-------- Given information

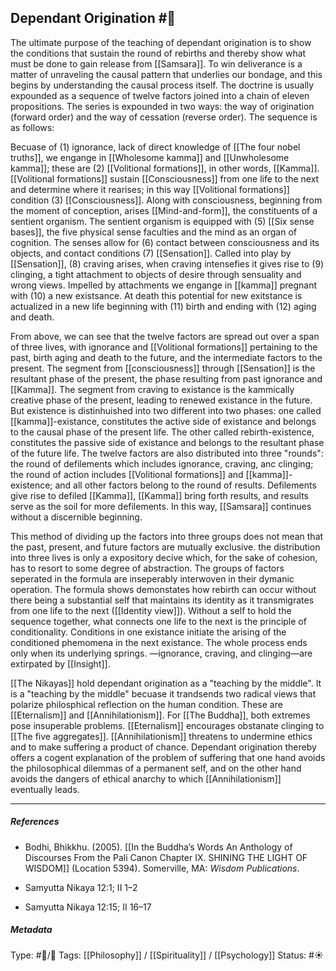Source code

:## Dependant Origination  #🧠 

The ultimate purpose of the teaching of dependant origination is to show the conditions that sustain the round of rebirths and thereby show what must be done to gain release from [[Samsara]]. To win deliverance is a matter of unraveling the causal pattern that underlies our bondage, and this begins by understanding the causal process itself. The doctrine is usually expounded as a sequence of twelve factors joined into a chain of eleven propositions. The series is expounded in two ways: the way of origination (forward order) and the way of cessation (reverse order). The sequence is as follows: 

Becuase of (1) ignorance, lack of direct knowledge of [[The four nobel truths]], we engange in [[Wholesome kamma]] and [[Unwholesome kamma]]; these are (2) [[Volitional formations]], in other words, [[Kamma]]. [[Volitional formations]] sustain [[Consciousness]] from one life to the next and determine where it rearises; in this way [[Volitional formations]] condition (3) [[Consciousness]]. Along with consciousness, beginning from the moment of conception, arises [[Mind-and-form]], the constituents of a sentient organism. The sentient organism is equipped with (5) [[Six sense bases]], the five physical sense faculties and the mind as an organ of cognition. The senses allow for (6) contact between consciousness and its objects, and contact conditions (7) [[Sensation]]. Called into play by [[Sensation]], (8) craving arises, when craving intensefies it gives rise to (9) clinging, a tight attachment to objects of desire through sensuality and wrong views. Impelled by attachments we engange in [[kamma]] pregnant with (10) a new existsance. At death this potential for new exitstance is actualized in a new life beginning with (11) birth and ending with (12) aging and death.

From above, we can see that the twelve factors are spread out over a span of three lives, with ignorance and [[Volitional formations]] pertaining to the past, birth aging and death to the future, and the intermediate factors to the present. The segment from [[consciousness]] through [[Sensation]] is the resultant phase of the present, the phase resulting from past ignorance and [[Kamma]]. The segment from craving to existance is the kammically creative phase of the present, leading to renewed existance in the future. But existence is distinhuished into two different into two phases: one called [[kamma]]-existance, constitutes the active side of existance and belongs to the causal phase of the present life. The other called rebirth-existence, constitutes the passive side of existance and belongs to the resultant phase of the future life. The twelve factors are also distributed into three "rounds": the round of defilements which includes ignorance, craving, anc clinging; the round of action includes [[Volitional formations]] and [[kamma]]-existence; and all other factors belong to the round of results. Defilements give rise to defiled [[Kamma]], [[Kamma]] bring forth results, and results serve as the soil for more defilements. In this way, [[Samsara]] continues without a discernible beginning.

This method of dividing up the factors into three groups does not mean that the past, present, and future factors are mutually exclusive. the distribution into three lives is only a expository decive which, for the sake of cohesion, has to resort to some degree of abstraction. The groups of factors seperated in the formula are inseperably interwoven in their dymanic operation. The formula shows demonstates how rebirth can occur without there being a substantial self that maintains its identity as it transmigrates from one life to the next ([[Identity view]]). Without a self to hold the sequence together, what connects one life to the next is the principle of conditionality. Conditions in one existance initiate the arising of the conditioned phemomena in the next existance. The whole process ends only when its underlying springs. —ignorance, craving, and clinging—are extirpated by [[Insight]]. 

[[The Nikayas]] hold dependant origination as a "teaching by the middle". It is a "teaching by the middle" becuase it trandsends two radical views that polarize philosphical reflection on the human condition. These are [[Eternalism]] and [[Annihilationism]]. For [[The Buddha]], both extremes pose insuperable problems. [[Eternalism]] encourages obstanate clinging to [[The five aggregates]]. [[Annihilationism]] threatens to undermine ethics and to make suffering a product of chance. Dependant origination thereby offers a cogent explanation of the problem of suffering that one hand avoids the philosophical dilemmas of a permanent self, and on the other hand avoids the dangers of ethical anarchy to which [[Annihilationism]] eventually leads.

___

##### References

- Bodhi, Bhikkhu. (2005). [[In the Buddha’s Words An Anthology of Discourses From the Pali Canon Chapter IX. SHINING THE LIGHT OF WISDOM]] (Location 5394). Somerville, MA: _Wisdom Publications_.

- Samyutta Nikaya 12:1; II 1–2

- Samyutta Nikaya 12:15; II 16–17

##### Metadata

Type: #🔵/🔵 
Tags: [[Philosophy]] / [[Spirituality]] / [[Psychology]] 
Status: #☀️ 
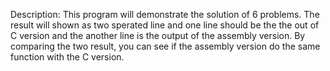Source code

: Description: This program will demonstrate the solution of 6 problems. The result will shown as two sperated line and one line
should be the the out of C version and the another line is the output of the assembly version. By comparing the two result, you
can see if the assembly version do the same function with the C version. 

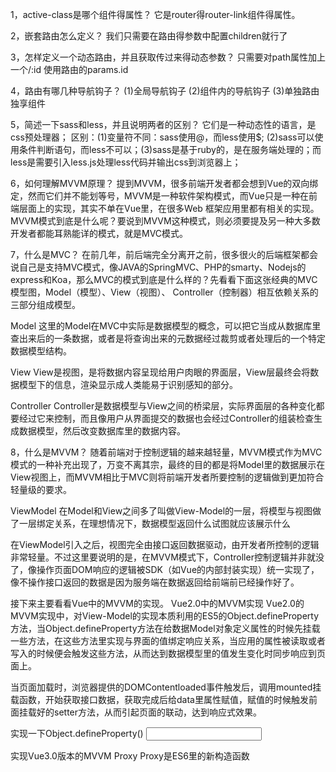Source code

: 1，active-class是哪个组件得属性？
它是router得router-link组件得属性。

2，嵌套路由怎么定义？
我们只需要在路由得参数中配置children就行了

3，怎样定义一个动态路由，并且获取传过来得动态参数？
只需要对path属性加上一个/:id
使用路由的params.id

4，路由有哪几种导航钩子？
(1)全局导航钩子 (2)组件内的导航钩子 (3)单独路由独享组件

5，简述一下sass和less，并且说明两者的区别？
它们是一种动态性的语言，是css预处理器；
区别：(1)变量符不同：sass使用@，而less使用$; (2)sass可以使用条件判断语句，而less不可以；(3)sass是基于ruby的，是在服务端处理的；而less是需要引入less.js处理less代码并输出css到浏览器上；

6，如何理解MVVM原理？
提到MVVM，很多前端开发者都会想到Vue的双向绑定，然而它们并不能划等号，MVVM是一种软件架构模式，而Vue只是一种在前端层面上的实现，其实不单在Vue里，在很多Web 框架应用里都有相关的实现。MVVM模式到底是什么呢？要说到MVVM这种模式，则必须要提及另一种大多数开发者都能耳熟能详的模式，就是MVC模式。

7，什么是MVC？
在前几年，前后端完全分离开之前，很多很火的后端框架都会说自己是支持MVC模式，像JAVA的SpringMVC、PHP的smarty、Nodejs的express和Koa，那么MVC的模式到底是什么样的？先看看下面这张经典的MVC模型图，Model（模型）、View（视图）、 Controller（控制器）相互依赖关系的三部分组成模型。

Model
这里的Model在MVC中实际是数据模型的概念，可以把它当成从数据库里查出来后的一条数据，或者是将查询出来的元数据经过裁剪或者处理后的一个特定数据模型结构。

View
View是视图，是将数据内容呈现给用户肉眼的界面层，View层最终会将数据模型下的信息，渲染显示成人类能易于识别感知的部分。

Controller
Controller是数据模型与View之间的桥梁层，实际界面层的各种变化都要经过它来控制，而且像用户从界面提交的数据也会经过Controller的组装检查生成数据模型，然后改变数据库里的数据内容。

8，什么是MVVM？
随着前端对于控制逻辑的越来越轻量，MVVM模式作为MVC模式的一种补充出现了，万变不离其宗，最终的目的都是将Model里的数据展示在View视图上，而MVVM相比于MVC则将前端开发者所要控制的逻辑做到更加符合轻量级的要求。

ViewModel
在Model和View之间多了叫做View-Model的一层，将模型与视图做了一层绑定关系，在理想情况下，数据模型返回什么试图就应该展示什么

在ViewModel引入之后，视图完全由接口返回数据驱动，由开发者所控制的逻辑非常轻量。不过这里要说明的是，在MVVM模式下，Controller控制逻辑并非就没了，像操作页面DOM响应的逻辑被SDK（如Vue的内部封装实现）统一实现了，像不操作接口返回的数据是因为服务端在数据返回给前端前已经操作好了。

接下来主要看看Vue中的MVVM的实现。
Vue2.0中的MVVM实现
Vue2.0的MVVM实现中，对View-Model的实现本质利用的ES5的Object.defineProperty方法，当Object.defineProperty方法在给数据Model对象定义属性的时候先挂载一些方法，在这些方法里实现与界面的值绑定响应关系，当应用的属性被读取或者写入的时候便会触发这些方法，从而达到数据模型里的值发生变化时同步响应到页面上。

当页面加载时，浏览器提供的DOMContentloaded事件触发后，调用mounted挂载函数，开始获取接口数据，获取完成后给data里属性赋值，赋值的时候触发前面挂载好的setter方法，从而引起页面的联动，达到响应式效果。

实现一下Object.defineProperty()
<span class="spanName"></span>
<input type="text" class="inputName"/>

<script>
  let obj = {name: ''}
  let newObj = JSON.parse(JSON.stringify(obj))
  Object.defineProperty(obj, 'name', {
    get() {
      return obj.name;
    }
    set(val) {
      newObj.name = val
      observer()
    }
  })
  //将数据的变化显示到页面中去
  function observer() {
    spanName.innerHTML = obj.name
    inputName.value = obj.name
  }

  setTimeoout(() => {
    return obj.name = "秃头的科比"
  }, 1000)

  //将页面中变化返回给数据
  inputName.oninput = function () {
    obj.name = this.value
  }

</script>

实现Vue3.0版本的MVVM
Proxy
Proxy是ES6里的新构造函数
<script>
    let obj = {}
    obj = new Proxy(obj, {
      get(target, prop) {
        return target[prop]
      },
      set(target, prop, value) {
        target[prop] = value
        observer()
      }
    })

    //将数据的改动反映到视图中去
    function observer() {
      spanName.innerHTML = obj.name;
      inputName.value = obj.name;
    }

    setTimeout(() => {
      return obj.name = "秃头的科比"
    }, 1000)

    //将视图中的变化反映到数据中去
    inputName.oninput = function () {
      obj.name = this.value
    }
  </script>
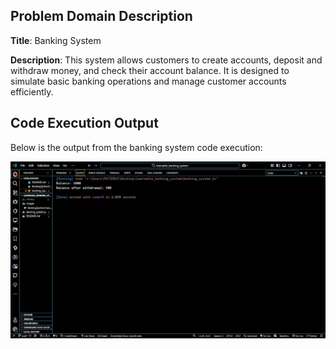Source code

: ## Problem Domain Description

**Title**: Banking System

**Description**: This system allows customers to create accounts, deposit and withdraw money, and check their account balance. It is designed to simulate basic banking operations and manage customer accounts efficiently.
## Code Execution Output
Below is the output from the banking system code execution:

![Output Screenshot](images/system_output.png)
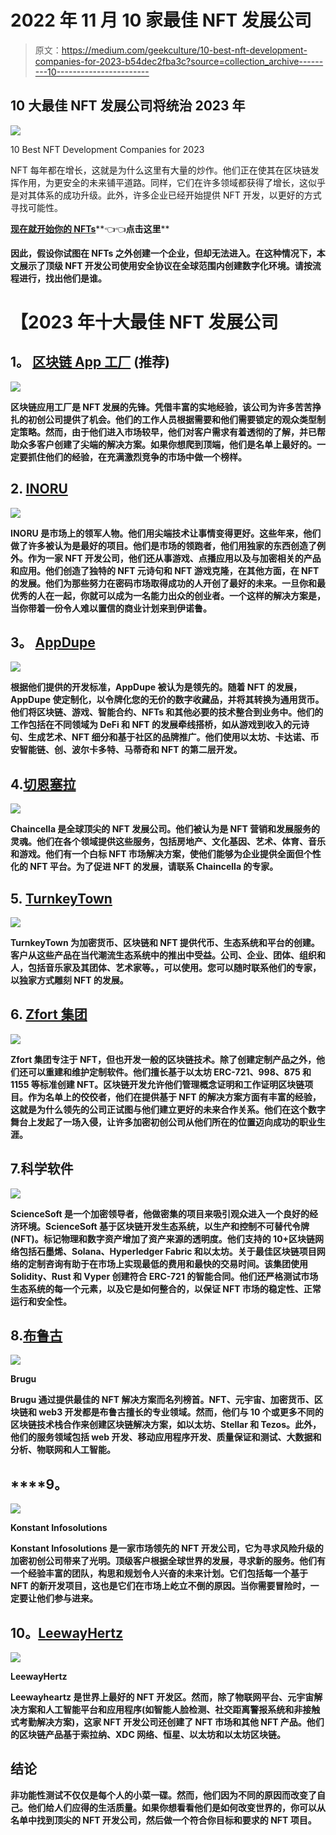# 2022 年 11 月 10 家最佳 NFT 发展公司

> 原文：<https://medium.com/geekculture/10-best-nft-development-companies-for-2023-b54dec2fba3c?source=collection_archive---------10----------------------->

## 10 大最佳 NFT 发展公司将统治 2023 年

![](img/400eb5dd713d6bf5c18c00256ed2a89e.png)

10 Best NFT Development Companies for 2023

NFT 每年都在增长，这就是为什么这里有大量的炒作。他们正在使其在区块链发挥作用，为更安全的未来铺平道路。同样，它们在许多领域都获得了增长，这似乎是对其体系的成功升级。此外，许多企业已经开始提供 NFT 开发，以更好的方式寻找可能性。

[**现在就开始你的 NFTs**](https://www.blockchainappfactory.com/nft-development-services?utm_source=Medium+GC&utm_medium=20/10/22&utm_campaign=senpagapandian)**👈👈**点击这里****

**因此，假设你试图在 NFTs 之外创建一个企业，但却无法进入。在这种情况下，本文展示了顶级 NFT 开发公司使用安全协议在全球范围内创建数字化环境。请按流程进行，找出他们是谁。**

# **【2023 年十大最佳 NFT 发展公司**

## ****1。** [**区块链 App 工厂**](https://bit.ly/3MJ0jMI) **(推荐)****

**![](img/f006f6476b780227e66e193f72ff4b18.png)**

**区块链应用工厂是 NFT 发展的先锋。凭借丰富的实地经验，该公司为许多苦苦挣扎的初创公司提供了机会。他们的工作人员根据需要和他们需要锁定的观众类型制定策略。然而，由于他们进入市场较早，他们对客户需求有着透彻的了解，并已帮助众多客户创建了尖端的解决方案。如果你想爬到顶端，他们是名单上最好的。一定要抓住他们的经验，在充满激烈竞争的市场中做一个榜样。**

## **2. [**INORU**](https://bit.ly/3Dd51zd)**

**![](img/87ab4f02a1b6622a26a312e6072ec688.png)**

**INORU 是市场上的领军人物。他们用尖端技术让事情变得更好。这些年来，他们做了许多被认为是最好的项目。他们是市场的领跑者，他们用独家的东西创造了例外。作为一家 NFT 开发公司，他们还从事游戏、点播应用以及与加密相关的产品和应用。他们创造了独特的 NFT 元诗句和 NFT 游戏克隆，在其他方面，在 NFT 的发展。他们为那些努力在密码市场取得成功的人开创了最好的未来。一旦你和最优秀的人在一起，你就可以成为一名能力出众的创业者。一个这样的解决方案是，当你带着一份令人难以置信的商业计划来到伊诺鲁。**

## ****3。** [**AppDupe**](https://bit.ly/3eP3iXd)**

**![](img/d147e2b3a151e56f77a58559837c16b7.png)**

**根据他们提供的开发标准，AppDupe 被认为是领先的。随着 NFT 的发展，AppDupe 使定制化，以令牌化您的无价的数字收藏品，并将其转换为通用货币。他们将区块链、游戏、智能合约、NFTs 和其他必要的技术整合到业务中。他们的工作包括在不同领域为 DeFi 和 NFT 的发展牵线搭桥，如从游戏到收入的元诗句、生成艺术、NFT 细分和基于社区的品牌推广。他们使用以太坊、卡达诺、币安智能链、创、波尔卡多特、马蒂奇和 NFT 的第二层开发。**

## **4.[切恩塞拉](https://bit.ly/3yZ4EFN)**

**![](img/7402716d5024b6bdf02b78b3759ec668.png)**

**Chaincella 是全球顶尖的 NFT 发展公司。他们被认为是 NFT 营销和发展服务的灵魂。他们在各个领域提供这些服务，包括房地产、文化基因、艺术、体育、音乐和游戏。他们有一个白标 NFT 市场解决方案，使他们能够为企业提供全面但个性化的 NFT 平台。为了促进 NFT 的发展，请联系 Chaincella 的专家。**

## **5. [TurnkeyTown](https://bit.ly/3eFxtjS)**

**![](img/f705eb3d3e31edf3a8fd9e6878b1bb15.png)**

**TurnkeyTown 为加密货币、区块链和 NFT 提供代币、生态系统和平台的创建。客户从这些产品在当代潮流生态系统中的推出中受益。公司、企业、团体、组织和人，包括音乐家及其团体、艺术家等。，可以使用。您可以随时联系他们的专家，以独家方式雕刻 NFT 的发展。**

## **6. [Zfort 集团](https://bit.ly/3VJaBk4)**

**![](img/607cccaf7e248ba712f3342fde767ce0.png)**

**Zfort 集团专注于 NFT，但也开发一般的区块链技术。除了创建定制产品之外，他们还可以重建和维护定制软件。他们擅长基于以太坊 ERC-721、998、875 和 1155 等标准创建 NFT。区块链开发允许他们管理概念证明和工作证明区块链项目。作为名单上的佼佼者，他们在提供基于 NFT 的解决方案方面有丰富的经验，这就是为什么领先的公司正试图与他们建立更好的未来合作关系。他们在这个数字舞台上发起了一场入侵，让许多加密初创公司从他们所在的位置迈向成功的职业生涯。**

## **7.科学软件**

**![](img/baa6dc6fd28c6e89eb39a98d69980cb8.png)**

**ScienceSoft 是一个加密领导者，他做密集的项目来吸引观众进入一个良好的经济环境。ScienceSoft 基于区块链开发生态系统，以生产和控制不可替代令牌(NFT)。标记物理和数字资产增加了资产来源的透明度。他们支持的 10+区块链网络包括石墨烯、Solana、Hyperledger Fabric 和以太坊。关于最佳区块链项目网络的定制咨询有助于在市场上实现最低的费用和最快的交易时间。该集团使用 Solidity、Rust 和 Vyper 创建符合 ERC-721 的智能合同。他们还严格测试市场生态系统的每一个元素，以及它是如何整合的，以保证 NFT 市场的稳定性、正常运行和安全性。**

## **8.[布鲁古](https://bit.ly/3scunXI)**

**![](img/30e6471804311a29f5808eadc12c50d8.png)**

**Brugu**

**Brugu 通过提供最佳的 NFT 解决方案而名列榜首。NFT、元宇宙、加密货币、区块链和 web3 开发都是布鲁古擅长的专业领域。然而，他们与 10 个或更多不同的区块链技术栈合作来创建区块链解决方案，如以太坊、Stellar 和 Tezos。此外，他们的服务领域包括 web 开发、移动应用程序开发、质量保证和测试、大数据和分析、物联网和人工智能。**

## ****9。**[](https://bit.ly/3eSqVhA)**

****![](img/3137f8ca11f301dce028fd76fa3a3474.png)****

****Konstant Infosolutions****

****Konstant Infosolutions 是一家市场领先的 NFT 开发公司，它为寻求风险升级的加密初创公司带来了光明。顶级客户根据全球世界的发展，寻求新的服务。他们有一个经验丰富的团队，构思和规划令人兴奋的未来计划。它们包括每一个基于 NFT 的新开发项目，这也是它们在市场上屹立不倒的原因。当你需要冒险时，一定要让他们参与进来。****

## ******10。**[**LeewayHertz**](https://bit.ly/3TfrDon)****

****![](img/ff61a3e4a863c6201062198bf3b484ad.png)****

****LeewayHertz****

****Leewayheartz 是世界上最好的 NFT 开发区。然而，除了物联网平台、元宇宙解决方案和人工智能平台和应用程序(如智能人脸检测、社交距离警报系统和非接触式考勤解决方案)，这家 NFT 开发公司还创建了 NFT 市场和其他 NFT 产品。他们的区块链产品基于索拉纳、XDC 网络、恒星、以太坊和以太坊区块链。****

## ******结论******

****非功能性测试不仅仅是每个人的小菜一碟。然而，他们因为不同的原因而改变了自己。他们给人们应得的生活质量。如果你想看看他们是如何改变世界的，你可以从名单中找到顶尖的 NFT 开发公司，然后做一个符合你目标和要求的 NFT 项目。****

----------------

Task objective | Take the lines from the start of the entries through the line containing "Becuase of (1)" and set them down exactly, leaving out every picture.

Result of the exercise |
Source code

:## Dependant Origination  #🧠 

The ultimate purpose of the teaching of dependant origination is to show the conditions that sustain the round of rebirths and thereby show what must be done to gain release from [[Samsara]]. To win deliverance is a matter of unraveling the causal pattern that underlies our bondage, and this begins by understanding the causal process itself. The doctrine is usually expounded as a sequence of twelve factors joined into a chain of eleven propositions. The series is expounded in two ways: the way of origination (forward order) and the way of cessation (reverse order). The sequence is as follows: 

Becuase of (1) ignorance, lack of direct knowledge of [[The four nobel truths]], we engange in [[Wholesome kamma]] and [[Unwholesome kamma]]; these are (2) [[Volitional formations]], in other words, [[Kamma]]. [[Volitional formations]] sustain [[Consciousness]] from one life to the next and determine where it rearises; in this way [[Volitional formations]] condition (3) [[Consciousness]]. Along with consciousness, beginning from the moment of conception, arises [[Mind-and-form]], the constituents of a sentient organism. The sentient organism is equipped with (5) [[Six sense bases]], the five physical sense faculties and the mind as an organ of cognition. The senses allow for (6) contact between consciousness and its objects, and contact conditions (7) [[Sensation]]. Called into play by [[Sensation]], (8) craving arises, when craving intensefies it gives rise to (9) clinging, a tight attachment to objects of desire through sensuality and wrong views. Impelled by attachments we engange in [[kamma]] pregnant with (10) a new existsance. At death this potential for new exitstance is actualized in a new life beginning with (11) birth and ending with (12) aging and death.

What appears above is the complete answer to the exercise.